Copy each line of the data below with the word "parameters".

Rendered images with source text
━━━

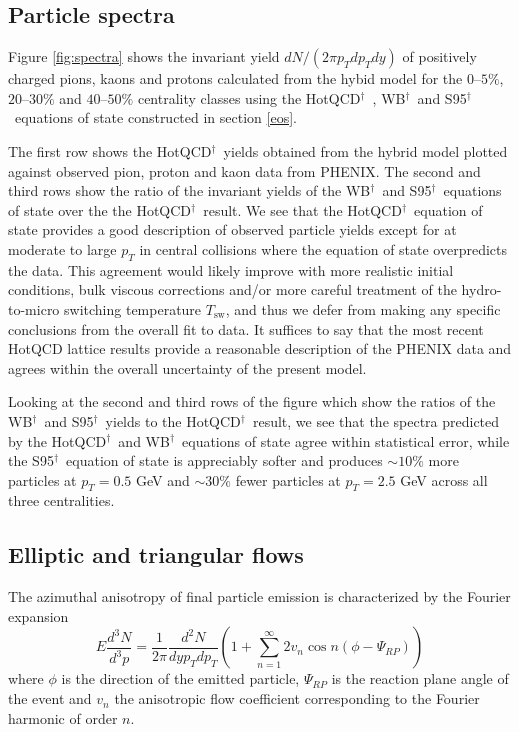 \documentclass[aps,prc,reprint,amsmath,nofootinbib,superscriptaddress]{revtex4-1}
\newcommand{\hotqcd}{HotQCD$^\dagger$~}
\newcommand{\wb}{WB$^\dagger$~}
\newcommand{\spv}{S95$^\dagger$~}
\begin{document}
\subsection{Particle spectra}
\label{spectra}

Figure \ref{fig:spectra} shows the invariant yield $dN/(2\pi p_T dp_T dy)$ of positively charged pions, kaons and protons calculated from the hybid model for the $0$--$5\%$, $20$--$30\%$
and $40$--$50\%$ centrality classes using the \hotqcd, \wb and \spv equations of state constructed in section \ref{eos}. 

The first row shows the \hotqcd yields obtained from the hybrid model plotted against observed pion, proton and kaon data from PHENIX. The second and third rows show the ratio of the invariant yields of 
the \wb and \spv equations of state over the the \hotqcd result. We see that the \hotqcd equation of state provides a good description of observed particle yields except for at moderate 
to large $p_T$ in central collisions where the equation of state overpredicts the data. This agreement would likely improve with more realistic initial conditions, bulk viscous corrections 
and/or more careful treatment of the hydro-to-micro switching temperature $T_\text{sw}$, and thus we defer from making any specific conclusions from the overall fit to data. It suffices to say that the 
most recent HotQCD lattice results provide a reasonable description of the PHENIX data and agrees within the overall uncertainty of the present model. 

Looking at the second and third rows of the figure which show the ratios of the \wb and \spv yields to the \hotqcd result, we see that the spectra predicted by the \hotqcd and \wb equations of state 
agree within statistical error, while the \spv equation of state is appreciably softer and produces $\sim 10\%$ more particles at $p_T = 0.5$ GeV and $\sim 30\%$ fewer particles at $p_T=2.5$ GeV across all three centralities.

\subsection{Elliptic and triangular flows}
\label{flow}

The azimuthal anisotropy of final particle emission is characterized by the Fourier expansion
\begin{equation}
 E \frac{d^3N}{d^3p} = \frac{1}{2\pi} \frac{d^2N}{dy p_T dp_T} \left(1 + \sum\limits_{n=1}^\infty 2 v_n \cos n(\phi - \Psi_{RP}) \right)
\end{equation}
where $\phi$ is the direction of the emitted particle, $\Psi_{RP}$ is the reaction plane angle of the event and $v_n$ the anisotropic flow coefficient corresponding to the Fourier harmonic of order $n$.
\end{document}
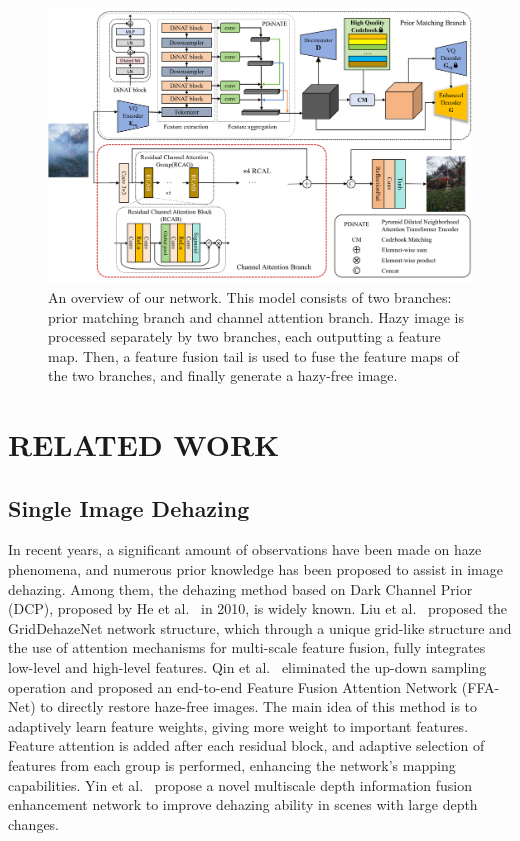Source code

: \documentclass[lettersize,journal]{IEEEtran}
\begin{document}
\begin{figure}[!t]
	\centering
	\includegraphics[width=7in]{network_architecture}
	\caption{An overview of our network. This model consists of two branches: prior matching branch and channel attention branch. Hazy image is processed separately by two branches, each outputting a feature map. Then, a feature fusion tail is used to fuse the feature maps of the two branches, and finally generate a hazy-free image.}
	\label{fig0}
\end{figure}

\section{RELATED WORK}
\subsection{Single Image Dehazing}
In recent years, a significant amount of observations have been made on haze phenomena, and numerous prior knowledge has been proposed to assist in image dehazing. Among them, the dehazing method based on Dark Channel Prior (DCP), proposed by He et al.~\cite{he2010single} in 2010, is widely known. Liu et al.~\cite{liu2019griddehazenet} proposed the GridDehazeNet network structure, which through a unique grid-like structure and the use of attention mechanisms for multi-scale feature fusion, fully integrates low-level and high-level features. Qin et al.~\cite{qin2020ffa} eliminated the up-down sampling operation and proposed an end-to-end Feature Fusion Attention Network (FFA-Net) to directly restore haze-free images. The main idea of this method is to adaptively learn feature weights, giving more weight to important features. Feature attention is added after each residual block, and adaptive selection of features from each group is performed, enhancing the network's mapping capabilities. Yin et al.~\cite{yin2023multiscale} propose a novel multiscale depth information fusion enhancement network to improve dehazing ability in scenes with large depth changes. 
\end{document}
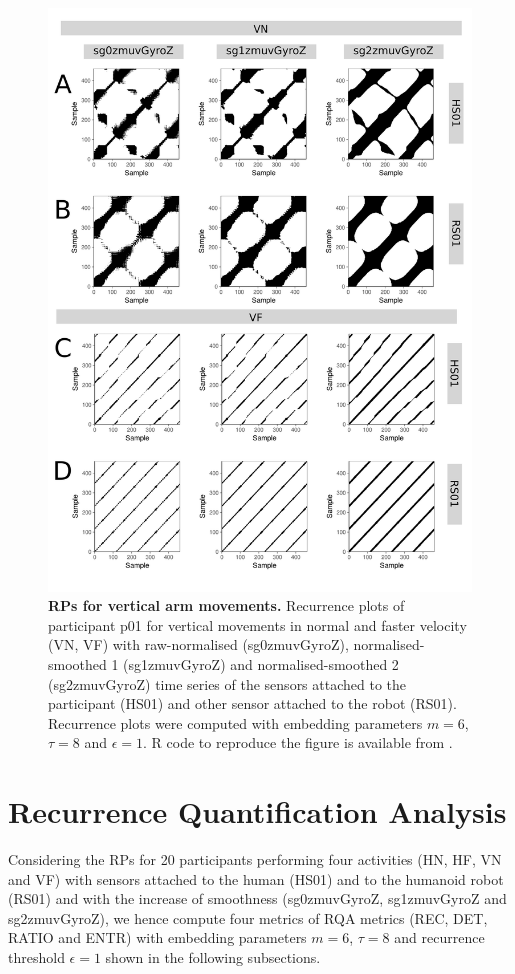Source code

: \begin{figure}[!h]
\centering
\includegraphics[height=0.85\textheight]{rp_aV}
\caption{
	{\bf RPs for vertical arm movements.}	
	Recurrence plots %
	of participant p01 for vertical movements in normal and faster 
	velocity (VN, VF) with raw-normalised (sg0zmuvGyroZ), 
	normalised-smoothed 1 (sg1zmuvGyroZ) and 
	normalised-smoothed 2 (sg2zmuvGyroZ) time series of the 
	sensors attached to the participant (HS01) and other sensor 
	attached to the robot (RS01).
	Recurrence plots were computed with 
	embedding parameters $m=6$, $\tau=8$ and $\epsilon=1$.
	R code to reproduce the figure is available from \cite{hwum2018}.
        }
    \label{fig:rp_aV}
\end{figure}




\section{Recurrence Quantification Analysis}
Considering the RPs for 20 participants performing four activities 
(HN, HF, VN and VF) with sensors attached to the human (HS01) and to the 
humanoid robot (RS01) and with the increase of smoothness 
(sg0zmuvGyroZ, sg1zmuvGyroZ and sg2zmuvGyroZ), 
we hence compute four metrics of RQA metrics (REC, DET, RATIO and ENTR) with 
embedding parameters $m=6$, $\tau=8$ and recurrence threshold $\epsilon=1$ 
shown in the following subsections.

━━━

• **TASK SOLUTION**:
	embedding parameters $m=6$, $\tau=8$ and $\epsilon=1$.
embedding parameters $m=6$, $\tau=8$ and recurrence threshold $\epsilon=1$ 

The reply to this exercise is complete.